Following the SolarWinds supply-chain attack, as well as recent nation-state attacks like the 2017 NotPetya campaign, corporate risk officials need to take a more holistic approach in how they protect themselves against third-party risk, according to a panel of information security officers and other cybersecurity officials at the Shared Assessments summit last week.
Companies need to build operational resilience across the entire spectrum of security, evaluating everything from business continuity policies to physical security, operational security and environmental sustainability, according to Edna Conway, VP and chief security & risk officer, Azure at Microsoft, speaking during the summit.
"I think an architecture that blends these two [security and resiliency] is something we all need to move to and SolarWinds was but one example of why we need to look at ourselves holistically, internally and across our third-party ecosystems," Conway said.
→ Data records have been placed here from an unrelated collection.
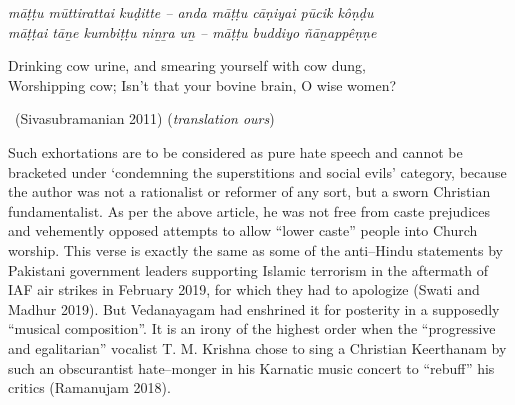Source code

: \begin{myquote}
\textit{māṭṭu mūttirattai kuḍitte – anda māṭṭu cāṇiyai pūcik kôṇḍu\\ māṭṭai tāṉe kumbiṭṭu niṉṟa uṉ – māṭṭu buddiyo ñāṉappêṇṇe}
\end{myquote}

\begin{myquote}
\end{myquote}

\begin{myquote}
Drinking cow urine, and smearing yourself with cow dung,\\ Worshipping cow; Isn’t that your bovine brain, O wise women? 

~\hfill (Sivasubramanian 2011) (\textit{translation ours})
\end{myquote}

\newpage

Such exhortations are to be considered as pure hate speech and cannot be bracketed under ‘condemning the superstitions and social evils’ category, because the author was not a rationalist or reformer of any sort, but a sworn Christian fundamentalist. As per the above article, he was not free from caste prejudices and vehemently opposed attempts to allow “lower caste” people into Church worship. This verse is exactly the same as some of the anti–Hindu statements by Pakistani government leaders supporting Islamic terrorism in the aftermath of IAF air strikes in February 2019, for which they had to apologize (Swati and Madhur 2019). But Vedanayagam had enshrined it for posterity in a supposedly “musical composition”. It is an irony of the highest order when the “progressive and egalitarian” vocalist T. M. Krishna chose to sing a Christian Keerthanam by such an obscurantist hate–monger in his Karnatic music concert to “rebuff” his critics (Ramanujam 2018).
The rise in supply chain threats has forced thousands of companies around the U.S. to reassess their risk posture, as threat actors have taken advantage of vendor relationships and privileged access to open up new vectors of attack against targeted customers.
What has emerged in recent cyber campaigns, including NotPetya, the 2017 CCleaner hack and now SolarWinds, is that the new threat vector is to compromise a company's product in order to then attack its customers, according to Dawn Cappelli, VP and CISO at Rockwell Automation, a manufacturer of industrial control products.
"What was new about SolarWinds was the way that they attacked the development environment," Cappelli said. "They didn't just go into the source code repository and tamper with the code, they had a very specific target which was the build environment itself. And we've never seen that before."
Rockwell Automation is conducting risk analysis and threat models of its build environment and has formed a working group with other companies to review. The company has also started asking more questions of critical suppliers that may pose a potential threat to the company.
Companies have recently stepped up assessments and monitoring of third-party vendors, demanding extensive compliance checklists, questionnaires and using other screening methods.
However, this approach is not always considered an efficient method of ensuring safety. Companies should not become overly reliant on annual assessments with thousands of questions, according to Erinmichelle Perri, CISO at The New York Times.
"If we look at SolarWinds, what saved us was strong security programs, not 4,000 questions that the vendor had to answer about the state of their security programs," Perri said.
She much prefers using a centralized source like Security Scorecard or Bitsight, in order to get real-time information.